**TASK DETAILS:** Among the entries below, one line contains "- **Alle Fragen" and another contains "- **jsPDF:** Für moderne PDF-Erstellung". Transcribe those two lines and every line between them, exactly.

Saved data entries:
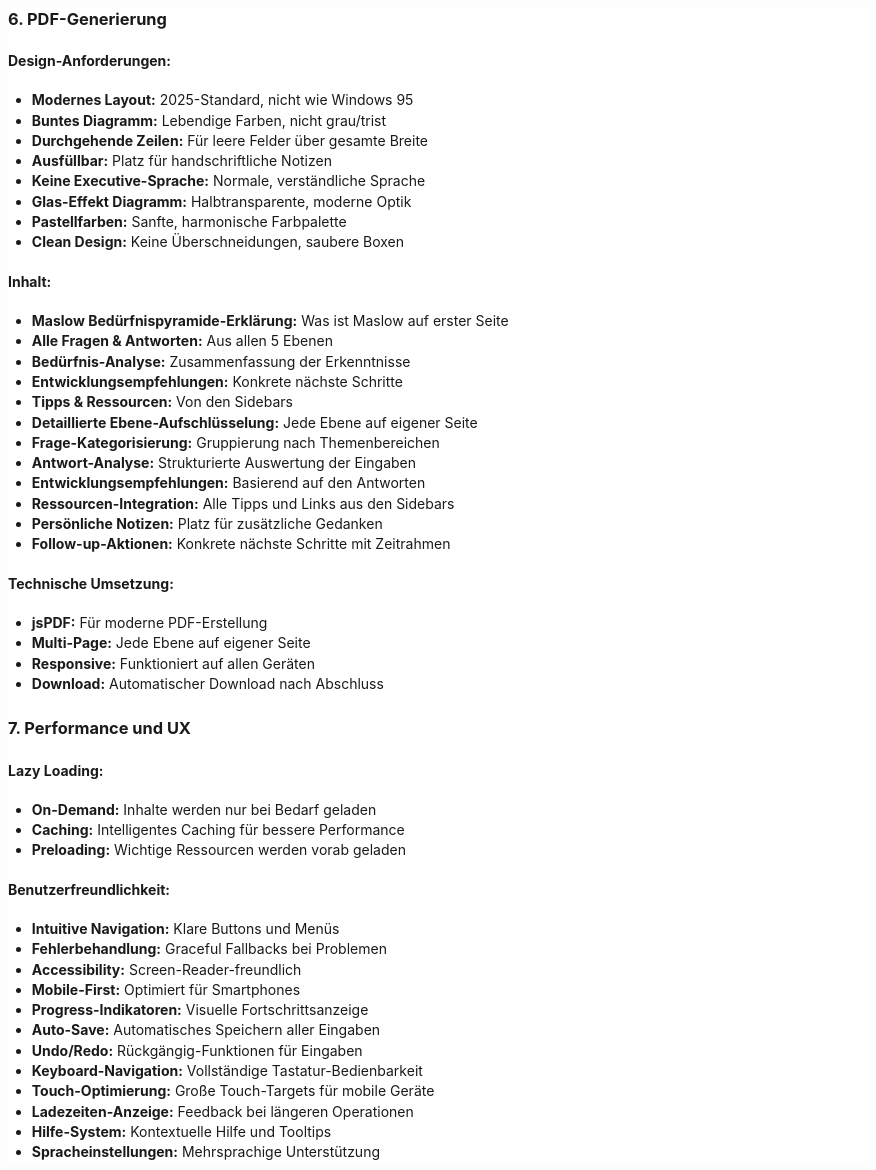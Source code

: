 ### 6. **PDF-Generierung**

#### **Design-Anforderungen:**
- **Modernes Layout:** 2025-Standard, nicht wie Windows 95
- **Buntes Diagramm:** Lebendige Farben, nicht grau/trist
- **Durchgehende Zeilen:** Für leere Felder über gesamte Breite
- **Ausfüllbar:** Platz für handschriftliche Notizen
- **Keine Executive-Sprache:** Normale, verständliche Sprache
- **Glas-Effekt Diagramm:** Halbtransparente, moderne Optik
- **Pastellfarben:** Sanfte, harmonische Farbpalette
- **Clean Design:** Keine Überschneidungen, saubere Boxen

#### **Inhalt:**
- **Maslow Bedürfnispyramide-Erklärung:** Was ist Maslow auf erster Seite
- **Alle Fragen & Antworten:** Aus allen 5 Ebenen
- **Bedürfnis-Analyse:** Zusammenfassung der Erkenntnisse
- **Entwicklungsempfehlungen:** Konkrete nächste Schritte
- **Tipps & Ressourcen:** Von den Sidebars
- **Detaillierte Ebene-Aufschlüsselung:** Jede Ebene auf eigener Seite
- **Frage-Kategorisierung:** Gruppierung nach Themenbereichen
- **Antwort-Analyse:** Strukturierte Auswertung der Eingaben
- **Entwicklungsempfehlungen:** Basierend auf den Antworten
- **Ressourcen-Integration:** Alle Tipps und Links aus den Sidebars
- **Persönliche Notizen:** Platz für zusätzliche Gedanken
- **Follow-up-Aktionen:** Konkrete nächste Schritte mit Zeitrahmen

#### **Technische Umsetzung:**
- **jsPDF:** Für moderne PDF-Erstellung
- **Multi-Page:** Jede Ebene auf eigener Seite
- **Responsive:** Funktioniert auf allen Geräten
- **Download:** Automatischer Download nach Abschluss

### 7. **Performance und UX**

#### **Lazy Loading:**
- **On-Demand:** Inhalte werden nur bei Bedarf geladen
- **Caching:** Intelligentes Caching für bessere Performance
- **Preloading:** Wichtige Ressourcen werden vorab geladen

#### **Benutzerfreundlichkeit:**
- **Intuitive Navigation:** Klare Buttons und Menüs
- **Fehlerbehandlung:** Graceful Fallbacks bei Problemen
- **Accessibility:** Screen-Reader-freundlich
- **Mobile-First:** Optimiert für Smartphones
- **Progress-Indikatoren:** Visuelle Fortschrittsanzeige
- **Auto-Save:** Automatisches Speichern aller Eingaben
- **Undo/Redo:** Rückgängig-Funktionen für Eingaben
- **Keyboard-Navigation:** Vollständige Tastatur-Bedienbarkeit
- **Touch-Optimierung:** Große Touch-Targets für mobile Geräte
- **Ladezeiten-Anzeige:** Feedback bei längeren Operationen
- **Hilfe-System:** Kontextuelle Hilfe und Tooltips
- **Spracheinstellungen:** Mehrsprachige Unterstützung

**SOLUTION:**
- **Alle Fragen & Antworten:** Aus allen 5 Ebenen
- **Bedürfnis-Analyse:** Zusammenfassung der Erkenntnisse
- **Entwicklungsempfehlungen:** Konkrete nächste Schritte
- **Tipps & Ressourcen:** Von den Sidebars
- **Detaillierte Ebene-Aufschlüsselung:** Jede Ebene auf eigener Seite
- **Frage-Kategorisierung:** Gruppierung nach Themenbereichen
- **Antwort-Analyse:** Strukturierte Auswertung der Eingaben
- **Entwicklungsempfehlungen:** Basierend auf den Antworten
- **Ressourcen-Integration:** Alle Tipps und Links aus den Sidebars
- **Persönliche Notizen:** Platz für zusätzliche Gedanken
- **Follow-up-Aktionen:** Konkrete nächste Schritte mit Zeitrahmen

#### **Technische Umsetzung:**
- **jsPDF:** Für moderne PDF-Erstellung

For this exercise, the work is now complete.